== WHAT YOU ARE ASKED TO DO ==
From the first line to the last, write out the records exactly, leaving the pictures behind.

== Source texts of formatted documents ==
************
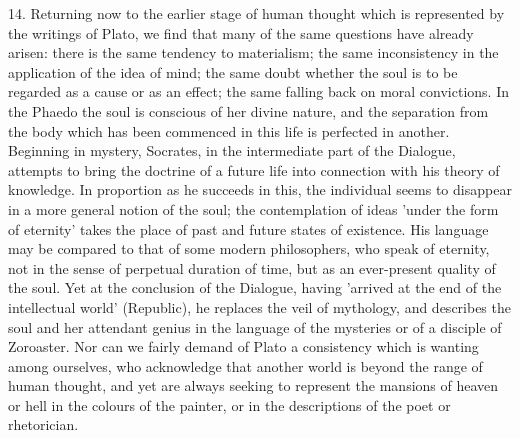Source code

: 14. Returning now to the earlier stage of human thought which is
represented by the writings of Plato, we find that many of the same
questions have already arisen: there is the same tendency to materialism;
the same inconsistency in the application of the idea of mind; the same
doubt whether the soul is to be regarded as a cause or as an effect; the
same falling back on moral convictions. In the Phaedo the soul is
conscious of her divine nature, and the separation from the body which has
been commenced in this life is perfected in another. Beginning in mystery,
Socrates, in the intermediate part of the Dialogue, attempts to bring the
doctrine of a future life into connection with his theory of knowledge. In
proportion as he succeeds in this, the individual seems to disappear in a
more general notion of the soul; the contemplation of ideas 'under the
form of eternity' takes the place of past and future states of existence.
His language may be compared to that of some modern philosophers, who
speak of eternity, not in the sense of perpetual duration of time, but as
an ever-present quality of the soul. Yet at the conclusion of the
Dialogue, having 'arrived at the end of the intellectual world'
(Republic), he replaces the veil of mythology, and describes the soul and
her attendant genius in the language of the mysteries or of a disciple of
Zoroaster. Nor can we fairly demand of Plato a consistency which is
wanting among ourselves, who acknowledge that another world is beyond the
range of human thought, and yet are always seeking to represent the
mansions of heaven or hell in the colours of the painter, or in the
descriptions of the poet or rhetorician.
************
== EXERCISE ANSWER ==
Source code

: 14. Returning now to the earlier stage of human thought which is
represented by the writings of Plato, we find that many of the same
questions have already arisen: there is the same tendency to materialism;
the same inconsistency in the application of the idea of mind; the same
doubt whether the soul is to be regarded as a cause or as an effect; the
same falling back on moral convictions. In the Phaedo the soul is
conscious of her divine nature, and the separation from the body which has
been commenced in this life is perfected in another. Beginning in mystery,
Socrates, in the intermediate part of the Dialogue, attempts to bring the
doctrine of a future life into connection with his theory of knowledge. In
proportion as he succeeds in this, the individual seems to disappear in a
more general notion of the soul; the contemplation of ideas 'under the
form of eternity' takes the place of past and future states of existence.
His language may be compared to that of some modern philosophers, who
speak of eternity, not in the sense of perpetual duration of time, but as
an ever-present quality of the soul. Yet at the conclusion of the
Dialogue, having 'arrived at the end of the intellectual world'
(Republic), he replaces the veil of mythology, and describes the soul and
her attendant genius in the language of the mysteries or of a disciple of
Zoroaster. Nor can we fairly demand of Plato a consistency which is
wanting among ourselves, who acknowledge that another world is beyond the
range of human thought, and yet are always seeking to represent the
mansions of heaven or hell in the colours of the painter, or in the
descriptions of the poet or rhetorician.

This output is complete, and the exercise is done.